British General Election

September 16, 1959

Report Outline
Conservative Bid for Renewed Support
Elections Under the British System
Campaign Issues in the British Contest
Special Focus

Conservative Bid for Renewed Support

Prime minister Harold Macmillan'g decision to ask British voters to give the Conservatives a new mandate on Oct. 8—more than seven months before an election would have been required by law—demonstrates his confidence in the party's current standing with the people. Announcement of the election date on Sept. 8 caught Hugh Gaitskell and Aneurin Sevan, Labor Party leaders, in the midst of a sojourn in Moscow, but they hurried home to take command of the opposition's campaign preparations.
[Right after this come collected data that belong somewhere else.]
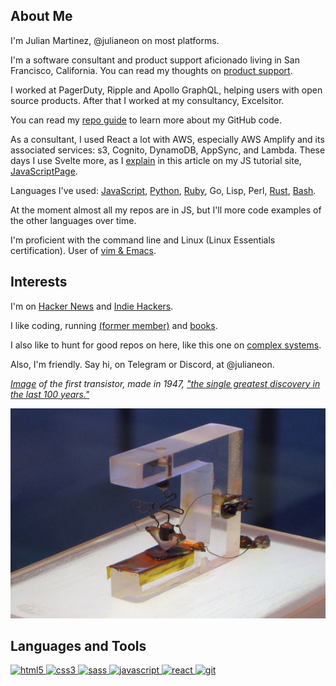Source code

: 
## About Me

I'm Julian Martinez, @julianeon on most platforms.

I'm a software consultant and product support aficionado living in San Francisco, California. You can read my thoughts on [product support](product_support.md).

I worked at PagerDuty, Ripple and Apollo GraphQL, helping users with open source products. After that I worked at my consultancy, Excelsitor.

You can read my [repo guide](repo_guide.md) to learn more about my GitHub code.

As a consultant, I used React a lot with AWS, especially AWS Amplify and its associated services: s3, Cognito, DynamoDB, AppSync, and Lambda. These days I use Svelte more, as I [explain](https://javascriptpage.com/react-svelte-pitch-deck-app-comparison) in this article on my JS tutorial site, [JavaScriptPage](https://javascriptpage.com).

Languages I've used: [JavaScript](repo_guide.md), [Python](https://github.com/julianeon/slackbot), [Ruby](https://github.com/julianeon/useful-ruby-scripts), Go, Lisp, Perl, [Rust](https://github.com/julianeon/moodtracker/tree/main), [Bash](https://github.com/julianeon/useful-bash-scripts). 

At the moment almost all my repos are in JS, but I'll more code examples of the other languages over time.

I'm proficient with the command line and Linux (Linux Essentials certification). User of [vim & Emacs](https://medium.com/@julianmartinez/vim-vs-emacs-how-to-think-about-them-and-choose-your-editor-403456467456).

## Interests 

I'm on [Hacker News](https://news.ycombinator.com/) and [Indie Hackers](https://indiehackers.com). 

I like coding, running [(former member)](https://goldengaterunningclub.org/) and [books](books.md).

I also like to hunt for good repos on here, like this one on [complex systems](https://github.com/ByteByteGoHq/system-design-101).

Also, I'm friendly. Say hi, on Telegram or Discord, at @julianeon.

_[Image](https://www.britannica.com/technology/transistor/Innovation-at-Bell-Labs) of the first transistor, made in 1947, ["the single greatest discovery in the last 100 years."](https://www.extremetech.com/extreme/175004-the-genesis-of-the-transistor-the-single-greatest-discovery-in-the-last-100-years)_

![the first transistor](transistor.png)



<h2 align="left">Languages and Tools</h2>
<p align="left">
<a href="https://www.w3.org/html/" target="_blank"> <img src="https://img.shields.io/badge/HTML5-E34F26?style=for-the-badge&logo=html5&logoColor=white" alt="html5" /> </a>
<a href="https://www.w3schools.com/css/" target="_blank"> <img src="https://img.shields.io/badge/CSS3-1572B6?style=for-the-badge&logo=css3&logoColor=white" alt="css3" /> </a>
<a href="https://sass-lang.com" target="_blank"> <img src="https://img.shields.io/badge/Sass-CC6699?style=for-the-badge&logo=sass&logoColor=white" alt="sass" /> </a>
<a href="https://developer.mozilla.org/en-US/docs/Web/JavaScript" target="_blank"> <img src="https://img.shields.io/badge/JavaScript-323330?style=for-the-badge&logo=javascript&logoColor=F7DF1Eg" alt="javascript" </a>
<a href="https://reactjs.org/" target="_blank"> <img src="https://img.shields.io/badge/react-%2320232a.svg?style=for-the-badge&logo=react&logoColor=%2361DAFB" alt="react" </a>
<a href="https://git-scm.com/" target="_blank"> <img src="https://img.shields.io/badge/Git-F05032?style=for-the-badge&logo=git&logoColor=white" alt="git" </a>
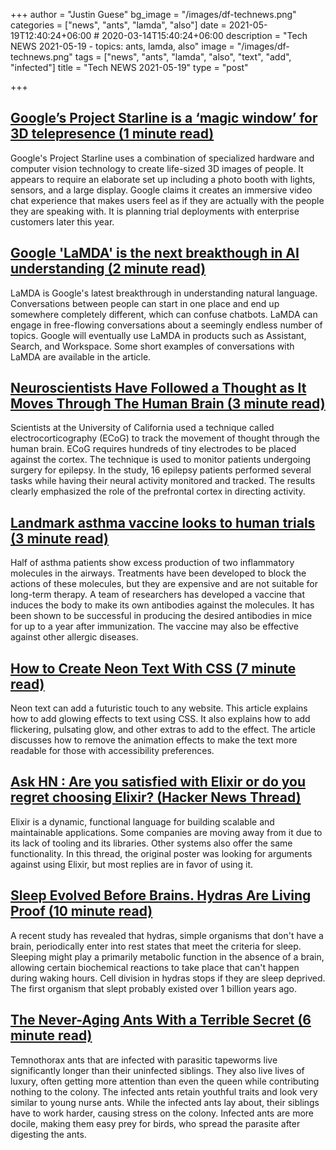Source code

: +++
author = "Justin Guese"
bg_image = "/images/df-technews.png"
categories = ["news", "ants", "lamda", "also"]
date = 2021-05-19T12:40:24+06:00 # 2020-03-14T15:40:24+06:00
description = "Tech NEWS 2021-05-19 - topics: ants, lamda, also"
image = "/images/df-technews.png"
tags = ["news", "ants", "lamda", "also", "text", "add", "infected"]
title = "Tech NEWS 2021-05-19"
type = "post"

+++

## [Google’s Project Starline is a ‘magic window’ for 3D telepresence (1 minute read)](https://www.engadget.com/google-project-starline-191228699.html)

Google's Project Starline uses a combination of specialized hardware and computer vision technology to create life-sized 3D images of people. It appears to require an elaborate set up including a photo booth with lights, sensors, and a large display. Google claims it creates an immersive video chat experience that makes users feel as if they are actually with the people they are speaking with. It is planning trial deployments with enterprise customers later this year.

## [Google 'LaMDA' is the next breakthough in AI understanding (2 minute read)](https://9to5google.com/2021/05/18/google-lamda-natural-language/)

LaMDA is Google's latest breakthrough in understanding natural language. Conversations between people can start in one place and end up somewhere completely different, which can confuse chatbots. LaMDA can engage in free-flowing conversations about a seemingly endless number of topics. Google will eventually use LaMDA in products such as Assistant, Search, and Workspace. Some short examples of conversations with LaMDA are available in the article.

## [Neuroscientists Have Followed a Thought as It Moves Through The Human Brain (3 minute read)](https://www.sciencealert.com/neuroscientists-followed-a-thought-as-it-moves-through-the-brain)

Scientists at the University of California used a technique called electrocorticography (ECoG) to track the movement of thought through the human brain. ECoG requires hundreds of tiny electrodes to be placed against the cortex. The technique is used to monitor patients undergoing surgery for epilepsy. In the study, 16 epilepsy patients performed several tasks while having their neural activity monitored and tracked. The results clearly emphasized the role of the prefrontal cortex in directing activity.

## [Landmark asthma vaccine looks to human trials (3 minute read)](https://newatlas.com/medical/landmark-asthma-vaccine-human-trials/)

Half of asthma patients show excess production of two inflammatory molecules in the airways. Treatments have been developed to block the actions of these molecules, but they are expensive and are not suitable for long-term therapy. A team of researchers has developed a vaccine that induces the body to make its own antibodies against the molecules. It has been shown to be successful in producing the desired antibodies in mice for up to a year after immunization. The vaccine may also be effective against other allergic diseases.

## [How to Create Neon Text With CSS (7 minute read)](https://css-tricks.com/how-to-create-neon-text-with-css/)

Neon text can add a futuristic touch to any website. This article explains how to add glowing effects to text using CSS. It also explains how to add flickering, pulsating glow, and other extras to add to the effect. The article discusses how to remove the animation effects to make the text more readable for those with accessibility preferences.

## [Ask HN : Are you satisfied with Elixir or do you regret choosing Elixir? (Hacker News Thread)](https://news.ycombinator.com/item?id=27192873&utm_source=tldrnewsletter/1/010001798418ede8-ecd077a8-ab00-49de-b8cf-cc59138147ef-000000/uiHx03TOMq86fQp9mrex1ePagZJpJzCJ1SbTKK_uuFw=193)

Elixir is a dynamic, functional language for building scalable and maintainable applications. Some companies are moving away from it due to its lack of tooling and its libraries. Other systems also offer the same functionality. In this thread, the original poster was looking for arguments against using Elixir, but most replies are in favor of using it.

## [Sleep Evolved Before Brains. Hydras Are Living Proof (10 minute read)](https://www.quantamagazine.org/sleep-evolved-before-brains-hydras-are-living-proof-20210518/)

A recent study has revealed that hydras, simple organisms that don't have a brain, periodically enter into rest states that meet the criteria for sleep. Sleeping might play a primarily metabolic function in the absence of a brain, allowing certain biochemical reactions to take place that can't happen during waking hours. Cell division in hydras stops if they are sleep deprived. The first organism that slept probably existed over 1 billion years ago.

## [The Never-Aging Ants With a Terrible Secret (6 minute read)](https://www.msn.com/en-us/news/world/the-never-aging-ants-with-a-terrible-secret/ar-BB1gSGNu)

Temnothorax ants that are infected with parasitic tapeworms live significantly longer than their uninfected siblings. They also live lives of luxury, often getting more attention than even the queen while contributing nothing to the colony. The infected ants retain youthful traits and look very similar to young nurse ants. While the infected ants lay about, their siblings have to work harder, causing stress on the colony. Infected ants are more docile, making them easy prey for birds, who spread the parasite after digesting the ants.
The campaign proper will open after the present Parliament is dissolved on Sept. 18, barely three weeks in advance of the balloting.

A British government has the right to call a general election whenever its prospects at the polls seem favorable. Various events and developments have made the present time seem propitious to Macmillan and the Conservatives. Arrangement of the Eisenhower-Khrushchev visits appears to have brought a lull in the cold war and to have increased the likelihood of an eventual summit conference. Meanwhile, Great Britain's economy has climbed well out of the slump which gave it trouble last year and in the early months of this year. Macmillan has publicly claimed some of the credit for the better face of affairs both foreign and domestic, and opinion polls indicate that the public feels he is entitled to it.

Indicated Increase of Conservative Strength

The most recent polls have shown the Conservatives holding an edge of about 5½ percentage points over the Laborites, with the Liberals stronger than in other recent years but still trailing far behind. The British Gallup poll, reported in the London News Chronicle on Sept. 8, gave Conservatives 41½ per cent, Labor 36 per cent, and Liberals 8 per cent; 14 per cent expressed no opinion, A previous poll in mid-August had disclosed a sharp rise in Macmillan's personal popularity. Sixty-seven per cent of those questioned, as against 54 per cent a month earlier, voiced general satisfaction with the Prime Minister's performance; 23 per cent indicated dissatisfaction in both polls; the proportion expressing no opinion dropped from 23 per cent in July to 10 per cent in August.